ORTHOCUB: integral and differential cubature rules by orthogonal moments
Laura Rinaldi, Alvise Sommariva, Marco Vianello
TL;DR
ORTHOCUB provides a matrix-free framework to approximate linear functionals on multivariate polynomials by projecting onto an orthonormal basis with moments, using near-minimal algebraic cubature rules on a bounding box. The method unifies integration and differentiation functionals under a hyperinterpolation perspective, enabling exact polynomial recovery up to degree n without solving linear systems. By specializing to box domains and employing MPX product Chebyshev rules, ORTHOCUB achieves significant reductions in node counts while maintaining stability, with demonstrated efficiency in FEM/VEM contexts and QMC data compression.

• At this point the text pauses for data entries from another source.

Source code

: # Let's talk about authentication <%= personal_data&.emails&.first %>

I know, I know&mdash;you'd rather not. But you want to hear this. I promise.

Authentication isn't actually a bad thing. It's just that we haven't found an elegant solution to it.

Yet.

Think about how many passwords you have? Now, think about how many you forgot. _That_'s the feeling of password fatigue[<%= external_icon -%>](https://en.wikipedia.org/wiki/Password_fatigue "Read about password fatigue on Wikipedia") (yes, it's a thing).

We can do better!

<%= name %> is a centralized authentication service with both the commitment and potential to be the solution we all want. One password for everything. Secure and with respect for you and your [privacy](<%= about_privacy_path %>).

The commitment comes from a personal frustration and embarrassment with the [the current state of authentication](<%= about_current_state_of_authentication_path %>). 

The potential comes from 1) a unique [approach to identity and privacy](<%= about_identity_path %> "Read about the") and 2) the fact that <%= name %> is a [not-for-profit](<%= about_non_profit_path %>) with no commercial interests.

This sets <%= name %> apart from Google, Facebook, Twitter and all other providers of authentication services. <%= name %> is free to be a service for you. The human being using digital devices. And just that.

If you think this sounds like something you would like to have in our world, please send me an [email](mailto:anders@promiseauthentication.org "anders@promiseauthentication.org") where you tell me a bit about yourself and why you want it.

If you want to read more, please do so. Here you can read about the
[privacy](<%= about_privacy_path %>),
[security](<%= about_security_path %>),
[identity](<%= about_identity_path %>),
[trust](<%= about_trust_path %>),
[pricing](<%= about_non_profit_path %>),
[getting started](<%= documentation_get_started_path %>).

The written software in Matlab/Python, plus a set of demos, validates accuracy, stability, and practical usability for high-dimensional cubature tasks and differential operators on complex geometries.
Abstract
We discuss a numerical package, named ORTHOCUB, for the computation of linear functionals of both integral and differential type on multivariate polynomial spaces. The weighted sums corresponding to such integral and differential cubatures are implemented via orthogonal polynomial moments and auxiliary near-minimal algebraic cubature in a bounding box, with no conditioning issue since no matrix inversion or factorization is needed. The whole computational process indeed reduces to moment computation and dense matrix-vector products of relatively small size. The Matlab and Python codes are freely available, to be used as building blocks for integral and differential problems.